◆ **INSTRUCTIONS TO FOLLOW**
Using the data that follows, return exactly the lines from the one that contains "- Ensure annotations are correctly applied" through the one that contains "to [Component Integration](component-integration.md)", ends included.

◆ **INPUT MATERIAL**
____________________
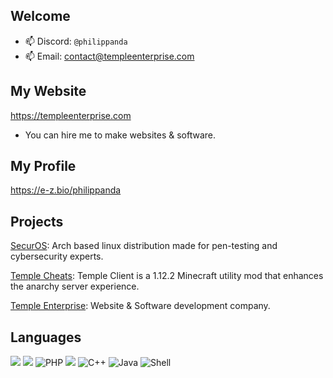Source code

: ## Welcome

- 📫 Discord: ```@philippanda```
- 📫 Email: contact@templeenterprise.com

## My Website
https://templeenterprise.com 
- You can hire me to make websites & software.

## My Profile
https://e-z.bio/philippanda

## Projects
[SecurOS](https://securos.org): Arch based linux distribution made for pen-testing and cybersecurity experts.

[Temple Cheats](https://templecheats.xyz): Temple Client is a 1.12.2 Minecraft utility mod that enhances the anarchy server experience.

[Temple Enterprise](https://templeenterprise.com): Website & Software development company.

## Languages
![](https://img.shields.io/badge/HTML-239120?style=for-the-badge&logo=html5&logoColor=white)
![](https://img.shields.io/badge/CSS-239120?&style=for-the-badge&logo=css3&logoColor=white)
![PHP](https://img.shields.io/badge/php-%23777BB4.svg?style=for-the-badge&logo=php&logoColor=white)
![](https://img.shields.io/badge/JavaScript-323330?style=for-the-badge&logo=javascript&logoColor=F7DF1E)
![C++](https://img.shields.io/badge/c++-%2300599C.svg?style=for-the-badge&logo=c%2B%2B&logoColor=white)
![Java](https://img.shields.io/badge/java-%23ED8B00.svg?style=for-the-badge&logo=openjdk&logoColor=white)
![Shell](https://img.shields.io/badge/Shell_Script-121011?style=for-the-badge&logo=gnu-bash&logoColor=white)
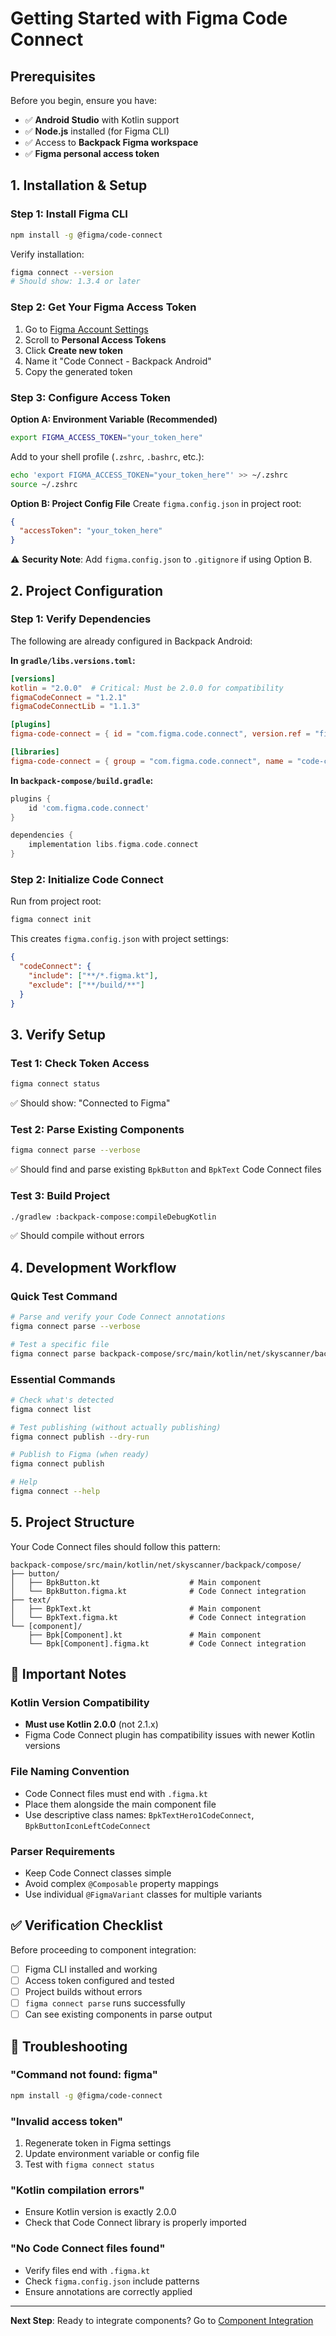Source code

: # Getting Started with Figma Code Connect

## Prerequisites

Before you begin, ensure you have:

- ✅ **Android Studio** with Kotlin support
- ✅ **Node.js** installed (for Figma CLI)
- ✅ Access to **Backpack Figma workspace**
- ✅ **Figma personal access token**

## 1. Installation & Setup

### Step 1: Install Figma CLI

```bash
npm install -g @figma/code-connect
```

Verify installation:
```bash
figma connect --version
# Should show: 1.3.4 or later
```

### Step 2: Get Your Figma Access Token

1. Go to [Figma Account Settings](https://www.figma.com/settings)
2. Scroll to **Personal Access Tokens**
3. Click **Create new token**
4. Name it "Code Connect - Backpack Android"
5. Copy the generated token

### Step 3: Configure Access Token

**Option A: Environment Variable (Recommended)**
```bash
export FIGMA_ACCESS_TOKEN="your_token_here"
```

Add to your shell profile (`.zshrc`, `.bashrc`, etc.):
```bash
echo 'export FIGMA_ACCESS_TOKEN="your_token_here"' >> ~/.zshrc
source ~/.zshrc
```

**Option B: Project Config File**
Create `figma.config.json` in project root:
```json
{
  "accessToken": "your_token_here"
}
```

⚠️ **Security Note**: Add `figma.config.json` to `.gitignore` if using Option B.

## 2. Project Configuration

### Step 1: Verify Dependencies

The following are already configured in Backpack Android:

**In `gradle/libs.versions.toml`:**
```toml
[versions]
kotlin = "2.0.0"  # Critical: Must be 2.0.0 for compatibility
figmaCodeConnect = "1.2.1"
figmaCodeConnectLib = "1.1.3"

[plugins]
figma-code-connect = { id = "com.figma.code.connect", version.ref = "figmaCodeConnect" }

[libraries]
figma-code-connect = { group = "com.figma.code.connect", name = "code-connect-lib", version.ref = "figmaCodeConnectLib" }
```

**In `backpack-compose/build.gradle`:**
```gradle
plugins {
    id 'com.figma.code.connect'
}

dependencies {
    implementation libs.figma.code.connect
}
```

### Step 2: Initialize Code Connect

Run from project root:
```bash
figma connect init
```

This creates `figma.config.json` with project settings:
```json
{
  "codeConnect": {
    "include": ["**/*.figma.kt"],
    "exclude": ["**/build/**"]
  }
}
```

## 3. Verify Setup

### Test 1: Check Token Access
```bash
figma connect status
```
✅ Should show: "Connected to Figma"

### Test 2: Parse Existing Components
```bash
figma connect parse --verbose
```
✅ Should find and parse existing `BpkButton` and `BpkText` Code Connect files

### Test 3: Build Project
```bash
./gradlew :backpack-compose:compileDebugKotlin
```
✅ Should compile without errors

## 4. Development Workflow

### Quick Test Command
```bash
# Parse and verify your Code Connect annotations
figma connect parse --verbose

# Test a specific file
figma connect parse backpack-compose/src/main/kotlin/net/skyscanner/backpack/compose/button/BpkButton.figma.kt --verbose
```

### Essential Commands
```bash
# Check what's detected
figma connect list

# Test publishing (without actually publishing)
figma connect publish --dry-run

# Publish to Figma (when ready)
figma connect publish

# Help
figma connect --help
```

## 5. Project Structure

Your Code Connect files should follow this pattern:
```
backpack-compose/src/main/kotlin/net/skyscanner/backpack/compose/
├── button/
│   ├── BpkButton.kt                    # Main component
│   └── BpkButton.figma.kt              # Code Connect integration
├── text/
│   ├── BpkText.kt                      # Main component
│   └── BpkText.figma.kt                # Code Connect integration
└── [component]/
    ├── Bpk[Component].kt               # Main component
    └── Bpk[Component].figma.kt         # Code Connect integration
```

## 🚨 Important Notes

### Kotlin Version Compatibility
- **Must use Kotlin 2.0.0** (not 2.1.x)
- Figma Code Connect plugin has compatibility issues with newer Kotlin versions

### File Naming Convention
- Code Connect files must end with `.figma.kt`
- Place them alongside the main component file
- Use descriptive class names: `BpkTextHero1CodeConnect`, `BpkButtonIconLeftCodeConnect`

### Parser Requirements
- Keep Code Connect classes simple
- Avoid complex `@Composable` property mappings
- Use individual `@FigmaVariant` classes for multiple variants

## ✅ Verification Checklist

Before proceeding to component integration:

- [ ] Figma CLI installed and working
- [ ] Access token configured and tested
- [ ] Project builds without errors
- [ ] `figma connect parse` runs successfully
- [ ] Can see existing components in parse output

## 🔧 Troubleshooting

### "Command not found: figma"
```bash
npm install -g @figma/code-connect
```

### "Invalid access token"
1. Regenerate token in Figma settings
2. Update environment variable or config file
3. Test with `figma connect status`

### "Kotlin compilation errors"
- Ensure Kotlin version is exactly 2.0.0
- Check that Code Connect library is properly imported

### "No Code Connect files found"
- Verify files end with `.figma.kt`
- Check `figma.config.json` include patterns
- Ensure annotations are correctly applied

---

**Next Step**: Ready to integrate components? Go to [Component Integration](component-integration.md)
____________________
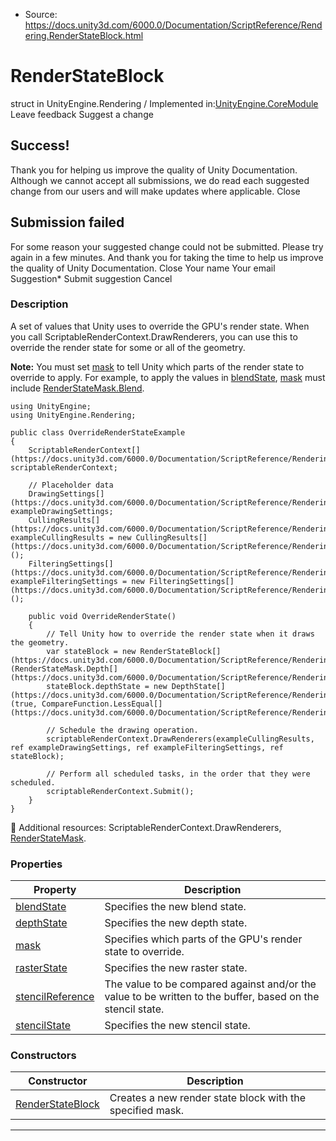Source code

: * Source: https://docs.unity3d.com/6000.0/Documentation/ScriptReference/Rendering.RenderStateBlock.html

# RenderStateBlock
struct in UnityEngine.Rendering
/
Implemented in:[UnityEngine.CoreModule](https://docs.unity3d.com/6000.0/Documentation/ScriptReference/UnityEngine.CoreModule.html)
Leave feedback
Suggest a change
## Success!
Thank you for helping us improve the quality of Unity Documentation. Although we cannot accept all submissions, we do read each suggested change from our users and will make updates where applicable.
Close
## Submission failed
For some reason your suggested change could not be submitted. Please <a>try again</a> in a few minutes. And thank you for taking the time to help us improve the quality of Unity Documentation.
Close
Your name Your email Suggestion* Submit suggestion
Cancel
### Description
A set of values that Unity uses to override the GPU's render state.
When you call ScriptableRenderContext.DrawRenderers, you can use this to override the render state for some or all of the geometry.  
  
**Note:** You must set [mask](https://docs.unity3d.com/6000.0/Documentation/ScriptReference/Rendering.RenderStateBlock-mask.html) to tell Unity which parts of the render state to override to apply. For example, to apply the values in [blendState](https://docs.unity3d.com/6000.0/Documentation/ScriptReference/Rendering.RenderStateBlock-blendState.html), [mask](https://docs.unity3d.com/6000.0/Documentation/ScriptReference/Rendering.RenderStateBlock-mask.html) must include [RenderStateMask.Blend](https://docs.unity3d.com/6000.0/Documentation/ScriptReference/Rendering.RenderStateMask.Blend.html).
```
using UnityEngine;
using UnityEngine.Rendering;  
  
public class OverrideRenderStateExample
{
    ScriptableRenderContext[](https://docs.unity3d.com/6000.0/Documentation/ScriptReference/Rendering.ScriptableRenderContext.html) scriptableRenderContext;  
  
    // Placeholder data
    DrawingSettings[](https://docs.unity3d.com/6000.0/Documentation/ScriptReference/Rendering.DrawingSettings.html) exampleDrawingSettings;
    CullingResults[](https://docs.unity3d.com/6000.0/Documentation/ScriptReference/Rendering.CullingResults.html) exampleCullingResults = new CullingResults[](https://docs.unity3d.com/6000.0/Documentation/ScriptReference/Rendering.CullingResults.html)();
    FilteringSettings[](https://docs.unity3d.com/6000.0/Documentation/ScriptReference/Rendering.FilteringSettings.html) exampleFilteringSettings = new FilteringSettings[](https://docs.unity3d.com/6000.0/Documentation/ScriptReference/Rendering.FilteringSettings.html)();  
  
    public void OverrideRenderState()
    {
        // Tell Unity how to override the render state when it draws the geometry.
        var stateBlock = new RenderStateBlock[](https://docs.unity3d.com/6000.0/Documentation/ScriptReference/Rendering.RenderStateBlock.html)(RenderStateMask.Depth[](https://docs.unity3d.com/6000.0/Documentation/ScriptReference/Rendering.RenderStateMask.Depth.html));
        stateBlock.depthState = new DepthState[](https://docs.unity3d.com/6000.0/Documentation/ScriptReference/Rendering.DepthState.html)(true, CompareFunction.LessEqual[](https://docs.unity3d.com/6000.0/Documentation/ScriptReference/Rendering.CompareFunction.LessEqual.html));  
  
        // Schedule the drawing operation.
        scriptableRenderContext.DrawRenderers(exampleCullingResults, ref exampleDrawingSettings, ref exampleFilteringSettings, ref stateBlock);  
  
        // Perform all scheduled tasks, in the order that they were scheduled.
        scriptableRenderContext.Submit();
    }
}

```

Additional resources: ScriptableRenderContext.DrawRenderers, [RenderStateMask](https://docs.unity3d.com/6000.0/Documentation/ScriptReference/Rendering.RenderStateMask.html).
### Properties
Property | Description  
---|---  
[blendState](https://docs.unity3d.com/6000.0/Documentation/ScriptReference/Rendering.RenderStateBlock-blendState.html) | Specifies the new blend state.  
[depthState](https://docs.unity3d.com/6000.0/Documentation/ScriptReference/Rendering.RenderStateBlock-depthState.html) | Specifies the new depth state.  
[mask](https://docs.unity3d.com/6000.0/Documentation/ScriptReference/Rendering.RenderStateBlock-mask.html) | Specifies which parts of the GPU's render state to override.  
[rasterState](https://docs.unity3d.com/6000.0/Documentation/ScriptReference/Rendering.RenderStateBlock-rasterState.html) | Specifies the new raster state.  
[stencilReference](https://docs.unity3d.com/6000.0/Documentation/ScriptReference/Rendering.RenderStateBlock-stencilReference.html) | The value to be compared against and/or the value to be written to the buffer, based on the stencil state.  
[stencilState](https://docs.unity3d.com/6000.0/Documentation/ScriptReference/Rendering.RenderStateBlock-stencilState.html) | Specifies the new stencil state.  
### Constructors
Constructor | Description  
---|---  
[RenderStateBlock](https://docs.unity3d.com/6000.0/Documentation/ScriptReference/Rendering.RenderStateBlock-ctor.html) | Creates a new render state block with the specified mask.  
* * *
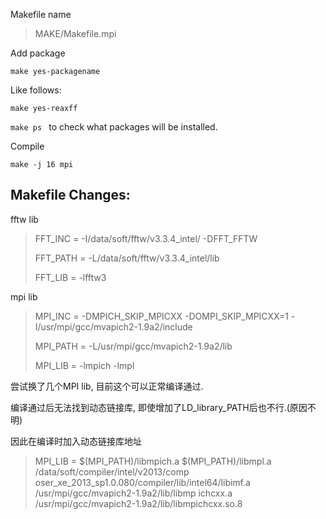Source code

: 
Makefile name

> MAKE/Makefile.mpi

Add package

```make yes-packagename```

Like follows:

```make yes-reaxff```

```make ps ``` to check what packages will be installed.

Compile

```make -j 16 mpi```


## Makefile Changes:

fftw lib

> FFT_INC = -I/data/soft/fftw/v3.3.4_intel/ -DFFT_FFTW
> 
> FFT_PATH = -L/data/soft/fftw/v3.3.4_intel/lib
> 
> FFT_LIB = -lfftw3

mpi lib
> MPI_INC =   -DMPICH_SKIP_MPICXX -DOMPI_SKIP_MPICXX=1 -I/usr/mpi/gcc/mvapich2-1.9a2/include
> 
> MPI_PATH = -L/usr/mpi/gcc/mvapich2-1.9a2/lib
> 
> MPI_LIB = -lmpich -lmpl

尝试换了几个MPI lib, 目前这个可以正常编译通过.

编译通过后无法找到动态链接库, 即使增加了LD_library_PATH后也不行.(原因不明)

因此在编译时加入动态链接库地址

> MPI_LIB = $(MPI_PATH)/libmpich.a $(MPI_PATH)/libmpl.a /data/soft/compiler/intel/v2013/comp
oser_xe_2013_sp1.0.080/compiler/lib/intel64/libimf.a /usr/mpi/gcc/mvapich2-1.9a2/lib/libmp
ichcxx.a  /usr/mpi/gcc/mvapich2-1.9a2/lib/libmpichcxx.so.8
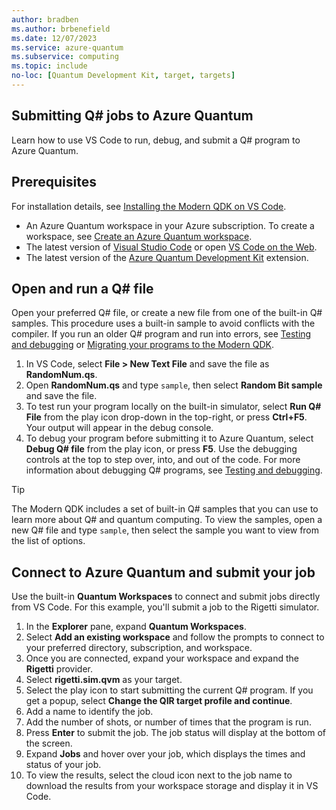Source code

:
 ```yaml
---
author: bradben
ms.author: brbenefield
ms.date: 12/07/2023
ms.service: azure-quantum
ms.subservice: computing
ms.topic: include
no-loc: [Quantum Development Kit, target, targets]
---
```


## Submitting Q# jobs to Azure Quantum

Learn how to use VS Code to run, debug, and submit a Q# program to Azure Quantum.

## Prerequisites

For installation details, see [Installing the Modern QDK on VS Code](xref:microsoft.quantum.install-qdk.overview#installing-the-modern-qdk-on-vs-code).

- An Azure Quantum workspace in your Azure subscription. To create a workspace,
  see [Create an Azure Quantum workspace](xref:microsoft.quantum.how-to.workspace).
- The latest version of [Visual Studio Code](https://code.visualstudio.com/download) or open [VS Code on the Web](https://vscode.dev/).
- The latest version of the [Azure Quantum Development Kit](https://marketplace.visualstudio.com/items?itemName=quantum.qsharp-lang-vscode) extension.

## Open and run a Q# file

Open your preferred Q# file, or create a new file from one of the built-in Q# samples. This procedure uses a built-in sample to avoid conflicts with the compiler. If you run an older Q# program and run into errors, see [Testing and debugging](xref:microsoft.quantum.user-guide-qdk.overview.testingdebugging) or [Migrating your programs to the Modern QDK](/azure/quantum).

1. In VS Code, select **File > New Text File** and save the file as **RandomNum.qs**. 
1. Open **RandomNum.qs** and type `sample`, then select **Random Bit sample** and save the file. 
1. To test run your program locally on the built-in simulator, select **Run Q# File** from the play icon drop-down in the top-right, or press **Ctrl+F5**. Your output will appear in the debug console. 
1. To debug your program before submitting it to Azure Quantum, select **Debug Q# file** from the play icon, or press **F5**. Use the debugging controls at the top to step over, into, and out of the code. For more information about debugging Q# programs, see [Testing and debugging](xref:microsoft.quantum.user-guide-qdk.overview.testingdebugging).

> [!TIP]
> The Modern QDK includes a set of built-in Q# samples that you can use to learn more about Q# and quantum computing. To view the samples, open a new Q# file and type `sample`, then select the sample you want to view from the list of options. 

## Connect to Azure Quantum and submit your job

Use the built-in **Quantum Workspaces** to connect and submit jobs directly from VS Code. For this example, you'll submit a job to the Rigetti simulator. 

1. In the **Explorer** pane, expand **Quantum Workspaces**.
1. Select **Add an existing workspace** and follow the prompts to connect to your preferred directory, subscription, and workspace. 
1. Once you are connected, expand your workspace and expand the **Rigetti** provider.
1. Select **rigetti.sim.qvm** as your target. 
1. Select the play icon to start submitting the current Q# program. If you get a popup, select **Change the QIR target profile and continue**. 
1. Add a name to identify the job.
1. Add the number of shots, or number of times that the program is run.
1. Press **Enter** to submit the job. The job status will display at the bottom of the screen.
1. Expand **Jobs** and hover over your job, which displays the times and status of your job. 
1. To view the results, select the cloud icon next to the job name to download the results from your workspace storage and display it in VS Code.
____________________
◆ **SOLUTION TO THIS PROBLEM**
- Ensure annotations are correctly applied

---

**Next Step**: Ready to integrate components? Go to [Component Integration](component-integration.md)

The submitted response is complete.